Ayer terminé Boquitas
pintadas, de Manuel Puig, argentino del que solo conocía, a través del
cine, El beso de la mujer araña; o
sea, no conocía. El libro es un alarde de manipulación estética, lingüística y
de estructura. Con un material que es puro cliché de la pasión, tomando como
apoyo las letras del tango y del bolero, escribe una historia triste de
frustraciones amorosas (tango, tango...) empleando el tono de un informe policial
o de una crónica de sociedad (nunca había reparado en su gran semejanza).
Dicen
las crónicas que era un forofo del cine y que esto influye en su obra.
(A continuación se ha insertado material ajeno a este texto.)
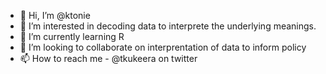 - 👋 Hi, I’m @ktonie
- 👀 I’m interested in decoding data to interprete the underlying meanings.
- 🌱 I’m currently learning R
- 💞️ I’m looking to collaborate on interprentation of data to inform policy
- 📫 How to reach me - @tkukeera on twitter

<!---
ktonie/ktonie is a ✨ special ✨ repository because its `README.md` (this file) appears on your GitHub profile.
You can click the Preview link to take a look at your changes.
--->
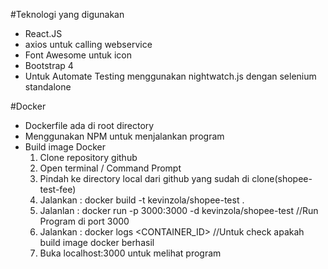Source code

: #Teknologi yang digunakan
- React.JS
- axios untuk calling webservice
- Font Awesome untuk icon
- Bootstrap 4
- Untuk Automate Testing menggunakan nightwatch.js dengan selenium standalone

#Docker
- Dockerfile ada di root directory
- Menggunakan NPM untuk menjalankan program
- Build image Docker
	1. Clone repository github
	2. Open terminal / Command Prompt
	3. Pindah ke directory local dari github yang sudah di clone(shopee-test-fee)
	4. Jalankan : docker build -t kevinzola/shopee-test .
	5. Jalanlan : docker run -p 3000:3000 -d kevinzola/shopee-test //Run Program di port 3000
	6. Jalankan : docker logs <CONTAINER_ID> //Untuk check apakah build image docker berhasil
	7. Buka localhost:3000 untuk melihat program
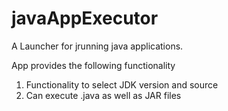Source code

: # javaAppExecutor
A Launcher for jrunning java applications. 

App provides the following functionality
<ol>
<li>Functionality to select JDK version and source</li>
<li>Can execute .java as well as JAR files</li>


</ol>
Es
cierto, hay capítulos en los que predomina lo que en la escritura serían los primeros planos: el
tiempo detenido en cada uno de los personajes y, desde luego, un evidente empleo del
flash back.
Hay muchos logros: la mezcla de los
distintos puntos de vista, entreverando el diálogo convencional con el interior
(vía perfecta para expresar todas las modalidades de la hipocresía), el género
epistolar con la descripción minuciosa en la que hablan los objetos: el álbum
de fotos, la habitación de Mabel, la agenda de Juan Carlos o las cartas de amor
quemándose al finalizar la narración. Y la utilización del tiempo, la constatación de cada
fecha, cada hora; a cada movimiento de los personajes deja patente la presencia
agobiante del ojo que vigila sin descanso, un monstruo hecho de susurros y
malas intenciones, dispuesto a tragarte la honra y arruinar tu futuro.
El libro
habla desapasionadamente de una pasión de novela radiofónica; la cara y la cruz
de una retórica vacía que llenaba la cabeza de las mujeres (y hablo
conscientemente en pasado) de imágenes de celuloide con final feliz.